We have already used *built-in* functions like `len()` , `sum()`, `pd.DataFrame()`, in our code. These are essentially shortcuts that make it so that we don't need to write many lines of code to accomplish certain tasks. 

We didn't technically need these functions to perform their computation. For example, we can calculate the sum without relying on the function by using a for loop with aggregation:

In [None]:
numbers =  [1, 3, 5, 7]

# Accumulate the numbers
total = 0
for number in numbers:
    # Add the current value to the sum of the values
    total = total + number
print('The sum is', total)
print('Using the sum function:',sum(numbers))

However, we don't want to have to use this block of code every single time we'd like to add some numbers up. The function is simpler and easier to read.

This is the motivation for *modularizing* our code. When we have an operation we expect to perform repeatedly, like summing, it's useful to have a function that is specifically built to do this.

The functions we've used so far have been **built-in functions**. Python provided them to us. However, we'll often need to create our own functions. Python has a specific syntax for creating new functions.

Let's take a look at a quick example, creating the `my_sum` function that will perform the sum we just did:

In [None]:
def my_sum(list_of_numbers):
    total = 0
    for number in numbers:
        # Add the current value to the sum of the values
        total = total + number
    return total

In [None]:
print("The sum with sum() is:", sum(numbers))
print("The sum with my_sum() is:", my_sum(numbers))

Functions save us a lot of time, but they aren't black boxes. Rather, we can think of functions as basic building blocks that we expect to use over and over again.

Using existing functions from packages, or built-in functions, is generally preferred because it saves time (and effort). For example, we wouldn't write a custom `sum()` function when one already exists.
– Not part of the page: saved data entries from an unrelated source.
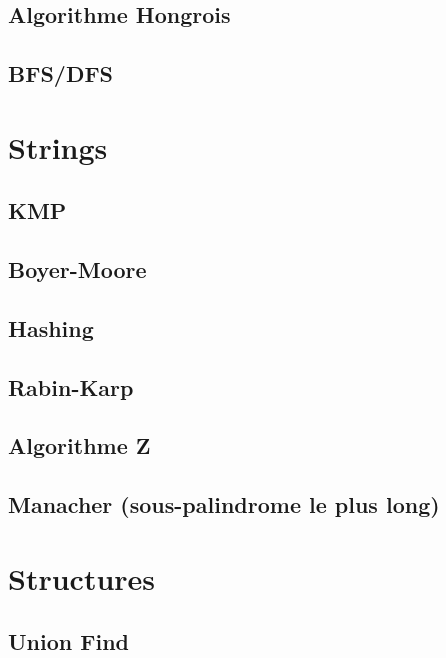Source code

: \documentclass[10pt]{article}
\begin{document}
\subsection{Algorithme Hongrois}
{\scriptsize}

\subsection{BFS/DFS}
{\scriptsize}


\section{Strings}
\subsection{KMP}
{\scriptsize}

\subsection{Boyer-Moore}
{\scriptsize}

\subsection{Hashing}
{\scriptsize}

\subsection{Rabin-Karp}
{\scriptsize}

\subsection{Algorithme Z}
{\scriptsize}

\subsection{Manacher (sous-palindrome le plus long)}
{\scriptsize}


\section{Structures}
\subsection{Union Find}
{\scriptsize}
\end{document}
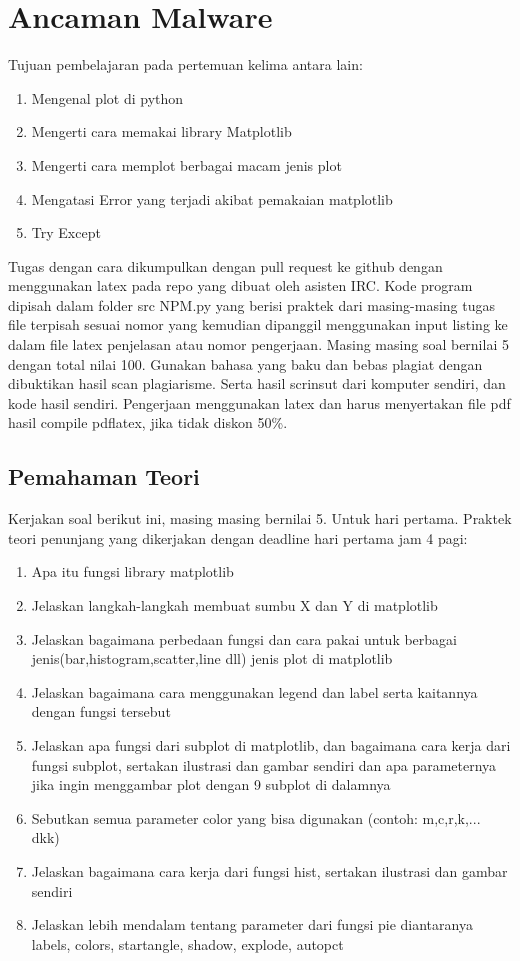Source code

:\chapter{Ancaman Malware}

Tujuan pembelajaran pada pertemuan kelima antara lain:
\begin{enumerate}
\item
Mengenal plot di python
\item
Mengerti cara memakai library Matplotlib
\item
Mengerti cara memplot berbagai macam jenis plot
\item
Mengatasi Error yang terjadi akibat pemakaian matplotlib
\item
Try Except
\end{enumerate}
Tugas dengan cara dikumpulkan dengan pull request ke github dengan menggunakan latex pada repo yang dibuat oleh asisten IRC. Kode program dipisah dalam folder src NPM.py yang berisi praktek dari masing-masing tugas file terpisah sesuai nomor yang kemudian dipanggil menggunakan input listing ke dalam file latex penjelasan atau nomor pengerjaan. Masing masing soal bernilai 5 dengan total nilai 100. Gunakan bahasa yang baku dan bebas plagiat dengan dibuktikan hasil scan plagiarisme. Serta hasil scrinsut dari komputer sendiri, dan kode hasil sendiri. Pengerjaan menggunakan latex dan harus menyertakan file pdf hasil compile pdflatex, jika tidak diskon 50\%.


\section{Pemahaman Teori}
Kerjakan soal berikut ini, masing masing bernilai 5. Untuk hari pertama.
Praktek teori penunjang yang dikerjakan dengan deadline hari pertama jam 4 pagi:
\begin{enumerate}
\item
Apa itu fungsi library matplotlib
\item
Jelaskan langkah-langkah membuat sumbu X dan Y di matplotlib
\item
Jelaskan bagaimana perbedaan fungsi dan cara pakai untuk berbagai jenis(bar,histogram,scatter,line dll) jenis plot di matplotlib
\item
Jelaskan bagaimana cara menggunakan legend dan label serta kaitannya dengan fungsi tersebut
\item
Jelaskan apa fungsi dari subplot di matplotlib, dan bagaimana cara kerja dari fungsi subplot, sertakan ilustrasi dan gambar sendiri dan apa parameternya jika ingin menggambar plot dengan 9 subplot di dalamnya
\item
Sebutkan semua parameter color yang bisa digunakan (contoh: m,c,r,k,... dkk)
\item
Jelaskan bagaimana cara kerja dari fungsi hist, sertakan ilustrasi dan gambar sendiri
\item
Jelaskan lebih mendalam tentang parameter dari fungsi pie diantaranya labels, colors, startangle, shadow, explode, autopct
\end{enumerate}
However, when a function doesn't already exist that performs the desired operation, we can write our own custom function.

Specifically, a function does three things:

1. They name pieces of code the way variables name strings and numbers.
2. They accept arguments, or inputs on which you'll operate. Arguments are also called parameters.
3. They return values that can be referred to in further operations.

The details are pretty simple, but this is one of those ideas where it's good to get lots of practice!

## Basic Function Syntax

The structure of a function is similar to what we've seen before: keyword, name, colon, and body.

*   Functions begin with the keyword `def`.
*   This keyword is followed by the function *name*.
    *   The name must obey the same rules as variable names.
*   The *arguments* or *parameters* are defined in parentheses as variable names.
    *   Use empty parentheses if the function doesn't take any inputs.
*   A colon indicates the end of the function *signature*.
*   An indented block of code denotes the start of the *body*.
*   The final line should be a `return` statement with the value(s) to be returned from the function

**Note:** Arguments and variables created within the function only exist within the function and cannot be referred to unless returned by the function using the `return` statement.

In [None]:
def feet_to_meters(feet):
    return(feet * .304)

Notice how there is no print statement from running the block of code above. This is because defining a function does not run it. You can think of it as assigning a value to a variable. The function needs to be *called* with appropriate arguments to execute the code it contains. 

Let's run this function. We can save the output to a variable and print the result.

In [None]:
meters = feet_to_meters(100)
print(meters)

## Challenge 1: My First Function

Write a function that converts Celsius temperatures to Fahrenheit. The formula for this conversion is:

$$F = 1.8 * C + 32$$

In [None]:
def ___:
    ...
    return(____)

## Function Arguments

Function **arguments** or **parameters** are specified when defining a function in the parentheses, separated by commas. 

These arguments become variables when the function is executed. The variables are assigned the values passed to the function. We do operations based on the arguments, and return the result.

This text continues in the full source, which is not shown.